A adoção do teletrabalho e do home office se consolidou como uma prática comum nas relações empresariais, trazendo benefícios significativos tanto para empresas quanto para colaboradores. Entretanto, esse modelo de trabalho exige das organizações uma atenção redobrada quanto ao cumprimento da legislação trabalhista e à proteção de dados e informações sensíveis.

Do ponto de vista jurídico, o teletrabalho deve estar formalmente pactuado por meio de contrato ou aditivo contratual, observando as disposições dos artigos 75-A a 75-E da Consolidação das Leis do Trabalho. A ausência desse instrumento pode gerar passivos trabalhistas, especialmente no que diz respeito ao controle de jornada, ao fornecimento de infraestrutura e às despesas decorrentes da atividade profissional exercida fora das dependências da empresa.

Além disso, o modelo BYOD (sigla para Bring Your Own Device, que permite ao colaborador utilizar dispositivos pessoais para fins profissionais) introduz desafios adicionais no campo da segurança da informação. A Lei Geral de Proteção de Dados Pessoais (LGPD) exige que as empresas adotem medidas técnicas e administrativas capazes de proteger os dados pessoais contra acessos não autorizados e situações acidentais ou ilícitas de destruição, perda, alteração ou vazamento.
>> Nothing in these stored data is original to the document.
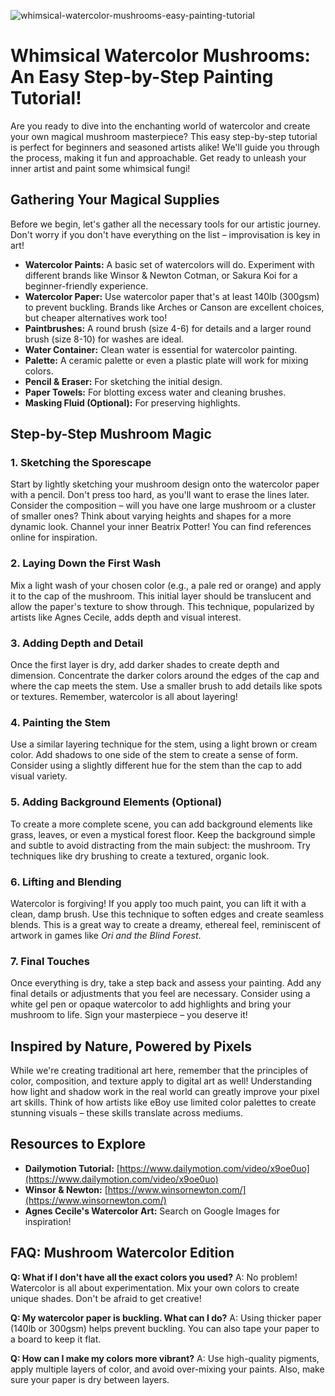 ![whimsical-watercolor-mushrooms-easy-painting-tutorial](https://images.pexels.com/photos/5175699/pexels-photo-5175699.png?auto=compress&cs=tinysrgb&fit=crop&h=627&w=1200)

# Whimsical Watercolor Mushrooms: An Easy Step-by-Step Painting Tutorial!

Are you ready to dive into the enchanting world of watercolor and create your own magical mushroom masterpiece? This easy step-by-step tutorial is perfect for beginners and seasoned artists alike! We'll guide you through the process, making it fun and approachable. Get ready to unleash your inner artist and paint some whimsical fungi!

## Gathering Your Magical Supplies

Before we begin, let's gather all the necessary tools for our artistic journey. Don't worry if you don't have everything on the list – improvisation is key in art!

*   **Watercolor Paints:** A basic set of watercolors will do. Experiment with different brands like Winsor & Newton Cotman, or Sakura Koi for a beginner-friendly experience.
*   **Watercolor Paper:** Use watercolor paper that's at least 140lb (300gsm) to prevent buckling. Brands like Arches or Canson are excellent choices, but cheaper alternatives work too!
*   **Paintbrushes:** A round brush (size 4-6) for details and a larger round brush (size 8-10) for washes are ideal.
*   **Water Container:** Clean water is essential for watercolor painting.
*   **Palette:** A ceramic palette or even a plastic plate will work for mixing colors.
*   **Pencil & Eraser:** For sketching the initial design.
*   **Paper Towels:** For blotting excess water and cleaning brushes.
*   **Masking Fluid (Optional):** For preserving highlights.

## Step-by-Step Mushroom Magic

### 1. Sketching the Sporescape

Start by lightly sketching your mushroom design onto the watercolor paper with a pencil. Don't press too hard, as you'll want to erase the lines later. Consider the composition – will you have one large mushroom or a cluster of smaller ones? Think about varying heights and shapes for a more dynamic look. Channel your inner Beatrix Potter! You can find references online for inspiration.

### 2. Laying Down the First Wash

Mix a light wash of your chosen color (e.g., a pale red or orange) and apply it to the cap of the mushroom. This initial layer should be translucent and allow the paper's texture to show through. This technique, popularized by artists like Agnes Cecile, adds depth and visual interest.

### 3. Adding Depth and Detail

Once the first layer is dry, add darker shades to create depth and dimension. Concentrate the darker colors around the edges of the cap and where the cap meets the stem. Use a smaller brush to add details like spots or textures. Remember, watercolor is all about layering!

### 4. Painting the Stem

Use a similar layering technique for the stem, using a light brown or cream color. Add shadows to one side of the stem to create a sense of form. Consider using a slightly different hue for the stem than the cap to add visual variety. 

### 5. Adding Background Elements (Optional)

To create a more complete scene, you can add background elements like grass, leaves, or even a mystical forest floor. Keep the background simple and subtle to avoid distracting from the main subject: the mushroom. Try techniques like dry brushing to create a textured, organic look.

### 6. Lifting and Blending

Watercolor is forgiving! If you apply too much paint, you can lift it with a clean, damp brush. Use this technique to soften edges and create seamless blends. This is a great way to create a dreamy, ethereal feel, reminiscent of artwork in games like *Ori and the Blind Forest*.

### 7. Final Touches

Once everything is dry, take a step back and assess your painting. Add any final details or adjustments that you feel are necessary. Consider using a white gel pen or opaque watercolor to add highlights and bring your mushroom to life. Sign your masterpiece – you deserve it!

## Inspired by Nature, Powered by Pixels

While we're creating traditional art here, remember that the principles of color, composition, and texture apply to digital art as well! Understanding how light and shadow work in the real world can greatly improve your pixel art skills. Think of how artists like eBoy use limited color palettes to create stunning visuals – these skills translate across mediums.

## Resources to Explore

*   **Dailymotion Tutorial:** [https://www.dailymotion.com/video/x9oe0uo](https://www.dailymotion.com/video/x9oe0uo)
*   **Winsor & Newton:** [https://www.winsornewton.com/](https://www.winsornewton.com/)
*   **Agnes Cecile's Watercolor Art:** Search on Google Images for inspiration!

## FAQ: Mushroom Watercolor Edition

**Q: What if I don't have all the exact colors you used?**
A: No problem! Watercolor is all about experimentation. Mix your own colors to create unique shades. Don't be afraid to get creative!

**Q: My watercolor paper is buckling. What can I do?**
A: Using thicker paper (140lb or 300gsm) helps prevent buckling. You can also tape your paper to a board to keep it flat.

**Q: How can I make my colors more vibrant?**
A: Use high-quality pigments, apply multiple layers of color, and avoid over-mixing your paints. Also, make sure your paper is dry between layers.
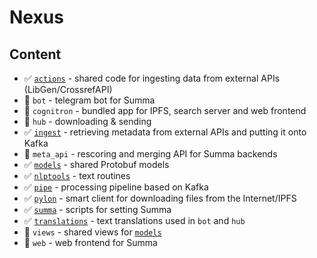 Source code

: # Nexus

## Content

- ✅ [`actions`](actions)  - shared code for ingesting data from external APIs (LibGen/CrossrefAPI)
- 🛑 `bot` - telegram bot for Summa
- 🛑 `cognitron` - bundled app for IPFS, search server and web frontend
- 🛑 `hub` - downloading & sending
- ✅ [`ingest`](ingest) - retrieving metadata from external APIs and putting it onto Kafka
- 🛑 `meta_api` - rescoring and merging API for Summa backends
- ✅ [`models`](models) - shared Protobuf models
- ✅ [`nlptools`](nlptools) - text routines
- ✅ [`pipe`](pipe) - processing pipeline based on Kafka
- ✅ [`pylon`](pylon) - smart client for downloading files from the Internet/IPFS
- ✅ [`summa`](summa) - scripts for setting Summa
- ✅ [`translations`](translations) - text translations used in `bot` and `hub`
- 🛑 `views` - shared views for [`models`](models)
- 🛑 `web` - web frontend for Summa
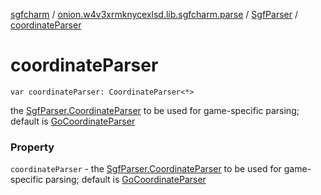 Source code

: [sgfcharm](../../index.md) / [onion.w4v3xrmknycexlsd.lib.sgfcharm.parse](../index.md) / [SgfParser](index.md) / [coordinateParser](./coordinate-parser.md)

# coordinateParser

`var coordinateParser: CoordinateParser<*>`

the [SgfParser.CoordinateParser](-coordinate-parser/index.md) to be used for game-specific parsing;
default is [GoCoordinateParser](../-go-coordinate-parser/index.md)

### Property

`coordinateParser` - the [SgfParser.CoordinateParser](-coordinate-parser/index.md) to be used for game-specific parsing;
default is [GoCoordinateParser](../-go-coordinate-parser/index.md) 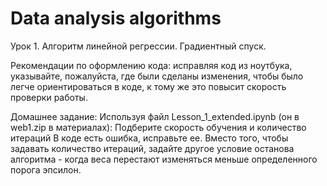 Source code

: # Data analysis algorithms
Урок 1. Алгоритм линейной регрессии. Градиентный спуск.



Рекомендации по оформлению кода: 
исправляя код из ноутбука, указывайте, пожалуйста, где были сделаны изменения, чтобы было легче ориентироваться в коде, к тому же это повысит скорость проверки работы. 


Домашнее задание: 
Используя файл Lesson_1_extended.ipynb (он в web1.zip в материалах): 
Подберите скорость обучения и количество итераций 
В коде есть ошибка, исправьте ее. 
Вместо того, чтобы задавать количество итераций, задайте другое условие останова алгоритма - когда веса перестают изменяться меньше определенного порога эпсилон.

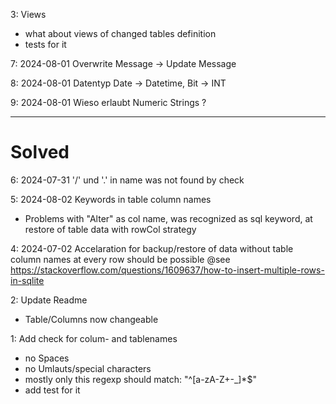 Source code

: 3: Views
  * what about views of changed tables definition
  * tests for it

7: 2024-08-01 Overwrite Message -> Update Message

8: 2024-08-01 Datentyp Date -> Datetime, Bit -> INT

9: 2024-08-01 Wieso erlaubt Numeric Strings ?
  
________________________________________________________________________________

# Solved

6: 2024-07-31 '/' und '.' in name was not found by check

5: 2024-08-02 Keywords in table column names
  * Problems with "Alter" as col name, was recognized as sql keyword, at restore of table data with rowCol strategy

4: 2024-07-02 Accelaration for backup/restore of data without table column names at every row should be possible
   @see https://stackoverflow.com/questions/1609637/how-to-insert-multiple-rows-in-sqlite

2: Update Readme
  * Table/Columns now changeable

1: Add check for colum- and tablenames
  * no Spaces
  * no Umlauts/special characters
  * mostly only this regexp should match: "^[a-zA-Z+-_]*$"
  * add test for it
É indispensável que a empresa implemente políticas internas claras, como Política de Segurança da Informação, Termo de Confidencialidade e Acordo de Uso de Dispositivos Pessoais. Esses documentos devem estabelecer, de forma objetiva, as responsabilidades dos colaboradores quanto ao uso dos sistemas corporativos, armazenamento de informações e acesso remoto aos dados da empresa.

No âmbito tecnológico, recomenda-se investir em ferramentas de proteção como VPNs, criptografia, autenticação multifatorial e gestão de acessos. Essas práticas reduzem significativamente o risco de vazamento de dados e ataques cibernéticos, protegendo tanto os ativos digitais quanto a reputação da organização.

Sob o aspecto preventivo, o treinamento dos colaboradores exerce papel fundamental. A conscientização sobre boas práticas de segurança, aliado ao esclarecimento de direitos e deveres no teletrabalho, é uma medida que contribui para mitigar riscos jurídicos e operacionais.

A conjugação de medidas jurídicas, administrativas e tecnológicas, resguarda a empresa contra eventuais demandas trabalhistas, fortalece sua governança corporativa, sua reputação e seu compromisso com a proteção de dados e informações sensíveis.